MemVector: Vector Search, Embeddings and RAG in a PHP Extension

MemVector is a PHP extension for vector storage, embedding generation, similarity search and reranking. Everything runs inside your PHP process — no external vector database, no Python sidecar, no per-token API costs.

MemVector is a good fit for AI workloads and AI developers. If you're building RAG pipelines, semantic search, recommendation engines or any application that works with embeddings, MemVector gives you the vector primitives you need without leaving PHP.

What MemVector does

A typical vector search setup in PHP requires calling an embedding API, sending vectors to a database like Pinecone or Qdrant, then querying over the network — 200–600ms across three network hops.
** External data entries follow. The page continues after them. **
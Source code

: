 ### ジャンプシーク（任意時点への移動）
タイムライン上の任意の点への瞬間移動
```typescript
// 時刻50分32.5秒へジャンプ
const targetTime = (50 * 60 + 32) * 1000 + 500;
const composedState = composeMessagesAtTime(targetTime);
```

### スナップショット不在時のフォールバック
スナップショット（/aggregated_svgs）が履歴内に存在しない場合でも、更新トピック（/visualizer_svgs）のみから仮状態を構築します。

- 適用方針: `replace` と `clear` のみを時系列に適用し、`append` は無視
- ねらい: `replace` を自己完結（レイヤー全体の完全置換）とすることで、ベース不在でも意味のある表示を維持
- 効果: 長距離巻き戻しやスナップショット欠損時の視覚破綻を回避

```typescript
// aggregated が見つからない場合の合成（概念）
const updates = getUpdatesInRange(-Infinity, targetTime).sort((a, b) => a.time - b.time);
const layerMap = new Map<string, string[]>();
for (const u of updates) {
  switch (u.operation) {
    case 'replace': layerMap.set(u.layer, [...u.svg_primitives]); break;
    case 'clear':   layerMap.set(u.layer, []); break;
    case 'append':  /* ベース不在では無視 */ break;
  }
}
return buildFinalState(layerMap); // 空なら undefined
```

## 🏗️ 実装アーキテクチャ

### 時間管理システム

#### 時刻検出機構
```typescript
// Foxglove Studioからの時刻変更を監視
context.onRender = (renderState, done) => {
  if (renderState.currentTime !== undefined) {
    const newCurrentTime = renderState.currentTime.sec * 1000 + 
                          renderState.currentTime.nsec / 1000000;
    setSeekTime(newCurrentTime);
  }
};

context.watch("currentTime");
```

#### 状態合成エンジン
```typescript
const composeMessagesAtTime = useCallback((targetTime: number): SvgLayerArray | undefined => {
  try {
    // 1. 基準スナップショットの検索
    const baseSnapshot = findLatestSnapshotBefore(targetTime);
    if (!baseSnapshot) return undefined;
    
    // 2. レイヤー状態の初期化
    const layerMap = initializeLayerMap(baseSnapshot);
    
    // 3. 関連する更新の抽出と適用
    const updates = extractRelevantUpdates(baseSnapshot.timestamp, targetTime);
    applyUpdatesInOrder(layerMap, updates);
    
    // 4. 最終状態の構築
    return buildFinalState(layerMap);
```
MemVector does it all in-process in under 10ms.

What it supports

Key-value vector storage with memory, disk (mmap) and shared memory backends
Local embedding generation from GGUF models via llama.cpp
HNSW index with cosine, dot product, euclidean and manhattan distance
Cross-encoder reranking for two-stage retrieval
Quantization: F16, Int8, binary and product quantization
Up to 4,096 dimensions with metadata per vector (up to 4 KB)

Performance

Operation	MemVector	Cloud API
Embedding generation	5–15 ms	50–200 ms
Vector search	0.1–5 ms	10–50 ms
Full RAG pipeline	10–30 ms	200–600 ms
Cost per token	$0	Pay-per-use

Memory footprint: ~1 MB for the extension, ~33 MB with all-MiniLM model loaded, ~40 MB for 100K vectors at 384 dimensions with quantization.

Vector calculation without PHP arrays

You don't need embeddings or AI models to use MemVector. The most basic use case is storing vectors and computing distances between them. Compared to PHP arrays, the memory difference is significant — a PHP array of 1,536 floats takes ~73 KB per vector, MemVector stores the same in ~6 KB:

Storage	Per vector (1,536 dim)	10,000 vectors
PHP array	~73 KB	~715 MB
MemVector (float32)	~6 KB	~60 MB
MemVector F16	~3 KB	~30 MB
MemVector Int8	~1.5 KB	~15 MB
MemVector binary	~192 B	~1.9 MB

Quantization trades a small amount of precision for much lower memory usage. F16 and Int8 work well for most use cases. Binary is useful when you have millions of vectors and memory is tight.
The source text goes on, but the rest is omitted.